Re: The Beveridge UFO - Stanford

From: Ray Stanford <dinotracker.nul>
Date: Tue, 10 Feb 2004 12:51:46 -0500
Fwd Date: Tue, 10 Feb 2004 15:08:07 -0500
Subject: Re: The Beveridge UFO - Stanford


>From: John Velez <johnvelez.aic.nul>
>To: ufoupdates.nul
>Date: Mon, 9 Feb 2004 14:57:16 -0500
>Subject: Re: The Beveridge UFO

>>From: Ray Stanford <dinotracker.nul>
>>To: <ufoupdates.nul>
>>Date: Sun, 8 Feb 2004 13:21:40 -0500
>>Subject: Re: The Beveridge UFO

<snio>

>>Don, you simply are not addressing Amy's intention in that
>>presentation. Maybe you're just being snide or else you do not
>>understand the function of paradigm creation or modeling in the
>>scientific process.

>I think it is you who do not, to use your own words, "understand
>modeling in the scientific process," Ray. If you think that the
>club/turd shaped object that Amy is using as her example of a
>'fly' is an accurate reproduction of the body of any known 'fly'
>then I completely understand why you have no faith in half of
>what you see. (perceive)

>If Amy had used the 3D model of the body of a fly and then was
>able to make a convincing look-alike for the Whittlesea object,
>I too would have been convinced that the possibility we are
>seeing a 'fly' was the best possible explanation. But that's not
>the case is it?

>The fact is; Amy had to create a really distorted image/thing,
>(that 'club' shaped object she calls a 'fly') put wings on it
>and move it around nine ways from Sunday just to get it begin to
>resemble the object in the photo. Yet _that_ depiction is what
>you consider to be a fair and accurate 'scientific
>model/rendition of a 'fly'.

>Again, no wonder you don't trust your own perceptions.

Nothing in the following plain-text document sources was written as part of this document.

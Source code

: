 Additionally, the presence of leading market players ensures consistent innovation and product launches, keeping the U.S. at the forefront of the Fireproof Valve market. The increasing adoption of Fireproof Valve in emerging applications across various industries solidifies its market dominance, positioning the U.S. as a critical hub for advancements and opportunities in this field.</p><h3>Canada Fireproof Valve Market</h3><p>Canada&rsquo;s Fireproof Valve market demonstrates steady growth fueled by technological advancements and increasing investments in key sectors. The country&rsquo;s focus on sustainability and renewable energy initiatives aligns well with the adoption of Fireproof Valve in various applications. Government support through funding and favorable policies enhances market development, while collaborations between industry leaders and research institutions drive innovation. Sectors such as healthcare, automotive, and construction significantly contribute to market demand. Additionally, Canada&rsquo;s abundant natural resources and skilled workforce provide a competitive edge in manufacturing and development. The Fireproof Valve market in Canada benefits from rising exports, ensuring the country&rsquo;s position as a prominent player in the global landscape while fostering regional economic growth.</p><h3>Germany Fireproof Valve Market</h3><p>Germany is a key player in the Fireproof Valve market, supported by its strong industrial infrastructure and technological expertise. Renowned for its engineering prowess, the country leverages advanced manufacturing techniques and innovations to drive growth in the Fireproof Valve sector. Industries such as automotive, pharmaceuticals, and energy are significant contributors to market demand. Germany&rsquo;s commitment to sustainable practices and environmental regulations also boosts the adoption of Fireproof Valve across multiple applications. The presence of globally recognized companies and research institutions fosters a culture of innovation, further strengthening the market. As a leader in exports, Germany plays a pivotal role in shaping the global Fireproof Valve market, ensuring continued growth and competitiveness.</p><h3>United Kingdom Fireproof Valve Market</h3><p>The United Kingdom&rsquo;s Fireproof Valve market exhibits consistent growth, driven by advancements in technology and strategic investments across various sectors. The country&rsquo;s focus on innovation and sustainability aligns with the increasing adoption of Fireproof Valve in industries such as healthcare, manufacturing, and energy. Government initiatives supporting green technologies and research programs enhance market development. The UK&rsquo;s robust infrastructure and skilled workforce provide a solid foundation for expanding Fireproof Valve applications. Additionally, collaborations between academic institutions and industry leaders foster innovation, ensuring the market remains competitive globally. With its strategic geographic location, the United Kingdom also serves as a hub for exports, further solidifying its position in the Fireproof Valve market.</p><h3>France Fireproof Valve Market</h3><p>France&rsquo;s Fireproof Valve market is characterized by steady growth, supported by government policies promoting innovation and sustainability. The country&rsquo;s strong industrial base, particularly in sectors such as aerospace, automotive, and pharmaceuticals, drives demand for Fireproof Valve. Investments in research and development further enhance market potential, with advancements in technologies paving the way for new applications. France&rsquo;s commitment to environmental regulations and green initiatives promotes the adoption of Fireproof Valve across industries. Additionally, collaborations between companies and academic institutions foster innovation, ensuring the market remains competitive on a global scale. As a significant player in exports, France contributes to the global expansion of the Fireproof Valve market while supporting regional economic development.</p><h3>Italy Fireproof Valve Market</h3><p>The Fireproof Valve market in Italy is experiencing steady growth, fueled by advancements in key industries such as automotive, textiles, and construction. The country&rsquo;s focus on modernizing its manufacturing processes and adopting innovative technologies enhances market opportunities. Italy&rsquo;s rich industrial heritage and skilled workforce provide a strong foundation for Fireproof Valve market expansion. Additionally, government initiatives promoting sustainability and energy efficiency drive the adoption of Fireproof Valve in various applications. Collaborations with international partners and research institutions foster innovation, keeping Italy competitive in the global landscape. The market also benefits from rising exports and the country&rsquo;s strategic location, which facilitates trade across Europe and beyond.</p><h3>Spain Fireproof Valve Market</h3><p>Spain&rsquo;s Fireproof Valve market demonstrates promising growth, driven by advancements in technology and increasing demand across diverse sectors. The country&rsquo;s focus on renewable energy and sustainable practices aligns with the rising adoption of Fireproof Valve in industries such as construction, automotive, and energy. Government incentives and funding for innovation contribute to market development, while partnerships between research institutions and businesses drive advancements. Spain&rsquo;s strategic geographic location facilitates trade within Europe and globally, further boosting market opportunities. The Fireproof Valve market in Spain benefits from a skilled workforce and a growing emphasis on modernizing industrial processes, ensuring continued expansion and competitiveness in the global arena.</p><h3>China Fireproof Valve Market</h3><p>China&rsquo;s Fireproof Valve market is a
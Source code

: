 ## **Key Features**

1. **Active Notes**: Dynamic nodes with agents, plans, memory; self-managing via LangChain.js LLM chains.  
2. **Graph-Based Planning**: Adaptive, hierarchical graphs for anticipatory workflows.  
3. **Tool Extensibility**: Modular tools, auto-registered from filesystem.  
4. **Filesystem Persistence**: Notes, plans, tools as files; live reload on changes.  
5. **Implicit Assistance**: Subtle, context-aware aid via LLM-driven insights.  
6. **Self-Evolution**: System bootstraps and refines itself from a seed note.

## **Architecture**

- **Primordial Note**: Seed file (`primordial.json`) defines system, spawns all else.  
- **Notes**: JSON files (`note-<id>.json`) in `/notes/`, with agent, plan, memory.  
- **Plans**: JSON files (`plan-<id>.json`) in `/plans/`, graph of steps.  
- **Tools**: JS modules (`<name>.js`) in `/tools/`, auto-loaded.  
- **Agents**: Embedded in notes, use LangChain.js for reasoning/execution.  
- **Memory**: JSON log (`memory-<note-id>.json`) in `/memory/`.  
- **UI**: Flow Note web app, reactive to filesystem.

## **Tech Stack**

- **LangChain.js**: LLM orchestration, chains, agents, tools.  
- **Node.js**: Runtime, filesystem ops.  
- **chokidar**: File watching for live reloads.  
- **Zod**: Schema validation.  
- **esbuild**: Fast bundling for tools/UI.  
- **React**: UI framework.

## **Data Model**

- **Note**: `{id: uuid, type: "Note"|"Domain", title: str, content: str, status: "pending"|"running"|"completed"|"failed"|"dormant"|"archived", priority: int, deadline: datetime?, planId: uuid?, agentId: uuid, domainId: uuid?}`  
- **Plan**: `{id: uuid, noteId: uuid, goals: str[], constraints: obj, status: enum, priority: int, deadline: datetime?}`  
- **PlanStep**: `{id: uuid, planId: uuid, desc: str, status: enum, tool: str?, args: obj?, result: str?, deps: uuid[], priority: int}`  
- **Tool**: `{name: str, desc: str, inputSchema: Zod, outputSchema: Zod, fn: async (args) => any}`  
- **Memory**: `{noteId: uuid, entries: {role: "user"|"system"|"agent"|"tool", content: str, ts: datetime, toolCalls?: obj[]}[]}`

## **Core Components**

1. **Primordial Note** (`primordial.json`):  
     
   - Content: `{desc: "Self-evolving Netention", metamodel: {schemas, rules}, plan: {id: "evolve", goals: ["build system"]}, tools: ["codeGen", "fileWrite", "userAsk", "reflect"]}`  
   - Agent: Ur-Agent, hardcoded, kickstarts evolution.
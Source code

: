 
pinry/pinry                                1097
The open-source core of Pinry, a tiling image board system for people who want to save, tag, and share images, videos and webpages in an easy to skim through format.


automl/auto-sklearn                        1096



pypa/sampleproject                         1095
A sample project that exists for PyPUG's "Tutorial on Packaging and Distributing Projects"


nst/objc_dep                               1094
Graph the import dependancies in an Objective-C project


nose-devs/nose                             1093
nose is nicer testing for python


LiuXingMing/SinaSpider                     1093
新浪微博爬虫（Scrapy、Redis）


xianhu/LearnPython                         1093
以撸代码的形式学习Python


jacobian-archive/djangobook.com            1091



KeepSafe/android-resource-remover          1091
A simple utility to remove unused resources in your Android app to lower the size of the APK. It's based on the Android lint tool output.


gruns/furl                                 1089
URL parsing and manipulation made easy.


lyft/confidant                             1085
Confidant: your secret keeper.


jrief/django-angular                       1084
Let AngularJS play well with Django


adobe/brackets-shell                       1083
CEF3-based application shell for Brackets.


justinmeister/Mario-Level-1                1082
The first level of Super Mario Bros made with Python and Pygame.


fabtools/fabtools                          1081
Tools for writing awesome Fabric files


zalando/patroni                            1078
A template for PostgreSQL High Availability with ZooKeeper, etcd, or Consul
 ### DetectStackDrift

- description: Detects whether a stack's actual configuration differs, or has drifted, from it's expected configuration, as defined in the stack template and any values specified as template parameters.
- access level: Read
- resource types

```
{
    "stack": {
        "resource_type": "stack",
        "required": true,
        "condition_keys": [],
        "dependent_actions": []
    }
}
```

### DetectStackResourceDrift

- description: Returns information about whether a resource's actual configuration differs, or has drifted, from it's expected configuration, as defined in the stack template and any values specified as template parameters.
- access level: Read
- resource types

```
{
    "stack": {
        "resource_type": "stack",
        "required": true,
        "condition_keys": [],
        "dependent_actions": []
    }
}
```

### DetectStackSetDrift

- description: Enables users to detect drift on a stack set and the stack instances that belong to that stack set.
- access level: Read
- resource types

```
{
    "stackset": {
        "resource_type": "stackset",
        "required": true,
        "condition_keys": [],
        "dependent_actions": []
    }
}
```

Anyone is foolish who takes their perceptions of ambiguous
situations or images (whether in a photo or in the sky) at face
value without due examination, including you, John. Furthermore,
it is ironic that a person likie you who becomes a fiery mouthed
monster if you think anyone is putting words into your mouth
figuratively put words into my mouth in saying that I consider
Amy's model an, "...accurate 'scientific model/rendition of a
'fly'..."! I challenge you to provide a quote from any of my
previpous posts saying that Amy had accurately depicted a fly! I
clearly said it was a generalized modelling of a situation which
involved both form and dynamics. Shame of you for trying to put
words in my mouth, John.

Oh, and by the way, you like to tell us you had two years in
classes relevant to this discussion of camera image matters, but
curiously you do not tell your grade in those courses or whether
you even passed or really even finished them. I'm beginning to
think you were stretching things since you declared as though
speaking 'excathedra' that the whazzit in the Mars photo was
pixel dropout when a host of gray-scale gradients were visible.
I even suspect that you secretly now know that you were wrong on
that, too.

>>Forget it, Don. The bug, object, or whatever, is not in focus,
>>as Bruce Maccabee has mentioned. It is not image smear, alone,
>>that makes that image indistinct, as Bruce clearly carefully
>>explained. So, bug or omnibus alien vehicle, the thing is not in
>>focus, and that puts some very serious constraints on the
>>distance that thing could have been from the camera, favoring
>>the bug hypothesis, as Bruce Maccabee has commented and
>>carefully explained.

>What a 'spin-doctor' you are, Ray! It's really quite remarkable.
>One of the many comments that Bruce Maccabee made was;

I suggest you keep out of that and let Bruce tell me if I am
wrong concerning the hypothesis he was favoring on this.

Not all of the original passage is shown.